WHAT TO DO: The records below are to be reproduced exactly, and no picture should appear in the copy.

DATA RECORDS:
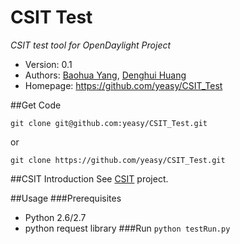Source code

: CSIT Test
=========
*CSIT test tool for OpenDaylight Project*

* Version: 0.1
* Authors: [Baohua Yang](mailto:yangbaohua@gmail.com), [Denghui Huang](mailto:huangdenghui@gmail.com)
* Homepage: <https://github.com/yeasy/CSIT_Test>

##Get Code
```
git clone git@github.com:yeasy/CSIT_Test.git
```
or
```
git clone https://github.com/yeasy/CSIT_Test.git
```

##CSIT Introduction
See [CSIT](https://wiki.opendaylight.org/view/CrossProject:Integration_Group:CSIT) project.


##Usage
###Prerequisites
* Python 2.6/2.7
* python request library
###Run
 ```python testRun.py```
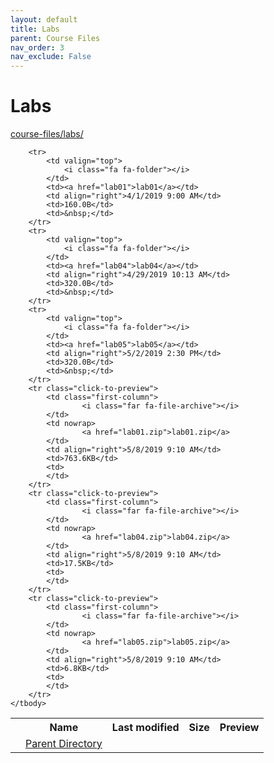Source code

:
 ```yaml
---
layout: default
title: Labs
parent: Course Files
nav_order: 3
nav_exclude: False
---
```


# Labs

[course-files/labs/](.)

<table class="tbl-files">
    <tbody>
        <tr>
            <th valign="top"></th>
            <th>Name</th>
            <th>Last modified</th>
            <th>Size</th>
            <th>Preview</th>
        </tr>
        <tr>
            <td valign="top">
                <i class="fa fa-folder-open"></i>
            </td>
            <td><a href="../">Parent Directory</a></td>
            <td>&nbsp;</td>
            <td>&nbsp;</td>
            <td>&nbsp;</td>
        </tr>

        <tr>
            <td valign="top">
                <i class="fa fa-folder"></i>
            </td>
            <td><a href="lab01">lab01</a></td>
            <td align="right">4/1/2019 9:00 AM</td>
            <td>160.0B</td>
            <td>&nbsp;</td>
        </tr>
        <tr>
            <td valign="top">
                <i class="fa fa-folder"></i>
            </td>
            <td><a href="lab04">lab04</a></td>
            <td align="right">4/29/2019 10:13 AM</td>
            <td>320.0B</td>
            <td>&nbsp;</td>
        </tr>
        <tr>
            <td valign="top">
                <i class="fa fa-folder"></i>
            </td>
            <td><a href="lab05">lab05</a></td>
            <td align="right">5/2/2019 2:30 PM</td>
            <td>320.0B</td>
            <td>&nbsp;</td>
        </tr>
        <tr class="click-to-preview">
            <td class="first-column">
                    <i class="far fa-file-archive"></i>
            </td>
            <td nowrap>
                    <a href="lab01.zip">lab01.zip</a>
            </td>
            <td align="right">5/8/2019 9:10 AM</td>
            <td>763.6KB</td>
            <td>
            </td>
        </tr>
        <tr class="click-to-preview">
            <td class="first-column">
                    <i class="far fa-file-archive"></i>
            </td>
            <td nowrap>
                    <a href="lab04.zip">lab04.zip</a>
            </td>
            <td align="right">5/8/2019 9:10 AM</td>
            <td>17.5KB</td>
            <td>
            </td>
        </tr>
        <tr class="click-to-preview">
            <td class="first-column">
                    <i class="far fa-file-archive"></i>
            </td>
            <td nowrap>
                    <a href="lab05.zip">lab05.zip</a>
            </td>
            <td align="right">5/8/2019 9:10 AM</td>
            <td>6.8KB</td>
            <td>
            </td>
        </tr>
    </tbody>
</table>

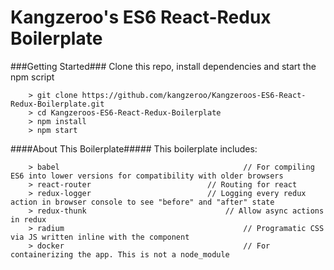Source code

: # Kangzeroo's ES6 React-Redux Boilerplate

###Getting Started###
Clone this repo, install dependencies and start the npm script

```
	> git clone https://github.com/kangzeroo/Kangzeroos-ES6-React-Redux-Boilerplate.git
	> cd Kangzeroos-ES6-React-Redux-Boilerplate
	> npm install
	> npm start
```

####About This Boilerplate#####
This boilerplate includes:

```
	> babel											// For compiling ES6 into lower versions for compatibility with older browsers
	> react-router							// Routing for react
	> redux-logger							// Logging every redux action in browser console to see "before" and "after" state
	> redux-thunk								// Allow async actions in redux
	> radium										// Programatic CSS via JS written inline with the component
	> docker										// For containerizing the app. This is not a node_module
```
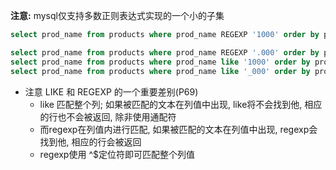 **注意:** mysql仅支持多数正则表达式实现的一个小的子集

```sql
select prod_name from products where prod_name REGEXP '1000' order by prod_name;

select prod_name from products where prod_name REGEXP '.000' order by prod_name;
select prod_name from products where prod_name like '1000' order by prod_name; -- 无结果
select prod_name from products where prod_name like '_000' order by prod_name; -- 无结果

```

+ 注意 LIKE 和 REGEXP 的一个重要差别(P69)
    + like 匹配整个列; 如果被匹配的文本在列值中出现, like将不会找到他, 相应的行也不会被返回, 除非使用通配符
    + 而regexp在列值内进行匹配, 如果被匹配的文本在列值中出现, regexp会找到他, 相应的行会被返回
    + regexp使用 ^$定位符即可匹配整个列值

EXERCISE ANSWER:
Source code

: CSIT Test
=========
*CSIT test tool for OpenDaylight Project*

* Version: 0.1
* Authors: [Baohua Yang](mailto:yangbaohua@gmail.com), [Denghui Huang](mailto:huangdenghui@gmail.com)
* Homepage: <https://github.com/yeasy/CSIT_Test>

##Get Code
```
git clone git@github.com:yeasy/CSIT_Test.git
```
or
```
git clone https://github.com/yeasy/CSIT_Test.git
```

##CSIT Introduction
See [CSIT](https://wiki.opendaylight.org/view/CrossProject:Integration_Group:CSIT) project.


##Usage
###Prerequisites
* Python 2.6/2.7
* python request library
###Run
 ```python testRun.py```
Source code

:
 ```yaml
---
layout: default
title: Labs
parent: Course Files
nav_order: 3
nav_exclude: False
---
```


# Labs

[course-files/labs/](.)

<table class="tbl-files">
    <tbody>
        <tr>
            <th valign="top"></th>
            <th>Name</th>
            <th>Last modified</th>
            <th>Size</th>
            <th>Preview</th>
        </tr>
        <tr>
            <td valign="top">
                <i class="fa fa-folder-open"></i>
            </td>
            <td><a href="../">Parent Directory</a></td>
            <td>&nbsp;</td>
            <td>&nbsp;</td>
            <td>&nbsp;</td>
        </tr>

        <tr>
            <td valign="top">
                <i class="fa fa-folder"></i>
            </td>
            <td><a href="lab01">lab01</a></td>
            <td align="right">4/1/2019 9:00 AM</td>
            <td>160.0B</td>
            <td>&nbsp;</td>
        </tr>
        <tr>
            <td valign="top">
                <i class="fa fa-folder"></i>
            </td>
            <td><a href="lab04">lab04</a></td>
            <td align="right">4/29/2019 10:13 AM</td>
            <td>320.0B</td>
            <td>&nbsp;</td>
        </tr>
        <tr>
            <td valign="top">
                <i class="fa fa-folder"></i>
            </td>
            <td><a href="lab05">lab05</a></td>
            <td align="right">5/2/2019 2:30 PM</td>
            <td>320.0B</td>
            <td>&nbsp;</td>
        </tr>
        <tr class="click-to-preview">
            <td class="first-column">
                    <i class="far fa-file-archive"></i>
            </td>
            <td nowrap>
                    <a href="lab01.zip">lab01.zip</a>
            </td>
            <td align="right">5/8/2019 9:10 AM</td>
            <td>763.6KB</td>
            <td>
            </td>
        </tr>
        <tr class="click-to-preview">
            <td class="first-column">
                    <i class="far fa-file-archive"></i>
            </td>
            <td nowrap>
                    <a href="lab04.zip">lab04.zip</a>
            </td>
            <td align="right">5/8/2019 9:10 AM</td>
            <td>17.5KB</td>
            <td>
            </td>
        </tr>
        <tr class="click-to-preview">
            <td class="first-column">
                    <i class="far fa-file-archive"></i>
            </td>
            <td nowrap>
                    <a href="lab05.zip">lab05.zip</a>
            </td>
            <td align="right">5/8/2019 9:10 AM</td>
            <td>6.8KB</td>
            <td>
            </td>
        </tr>
    </tbody>
</table>

Source code

: # Kangzeroo's ES6 React-Redux Boilerplate

###Getting Started###
Clone this repo, install dependencies and start the npm script

```
	> git clone https://github.com/kangzeroo/Kangzeroos-ES6-React-Redux-Boilerplate.git
	> cd Kangzeroos-ES6-React-Redux-Boilerplate
	> npm install
	> npm start
```

####About This Boilerplate#####
This boilerplate includes:

```
	> babel											// For compiling ES6 into lower versions for compatibility with older browsers
	> react-router							// Routing for react
	> redux-logger							// Logging every redux action in browser console to see "before" and "after" state
	> redux-thunk								// Allow async actions in redux
	> radium										// Programatic CSS via JS written inline with the component
	> docker										// For containerizing the app. This is not a node_module
```
 **注意:** mysql仅支持多数正则表达式实现的一个小的子集

```sql
select prod_name from products where prod_name REGEXP '1000' order by prod_name;

select prod_name from products where prod_name REGEXP '.000' order by prod_name;
select prod_name from products where prod_name like '1000' order by prod_name; -- 无结果
select prod_name from products where prod_name like '_000' order by prod_name; -- 无结果

```

+ 注意 LIKE 和 REGEXP 的一个重要差别(P69)
    + like 匹配整个列; 如果被匹配的文本在列值中出现, like将不会找到他, 相应的行也不会被返回, 除非使用通配符
    + 而regexp在列值内进行匹配, 如果被匹配的文本在列值中出现, regexp会找到他, 相应的行会被返回
    + regexp使用 ^$定位符即可匹配整个列值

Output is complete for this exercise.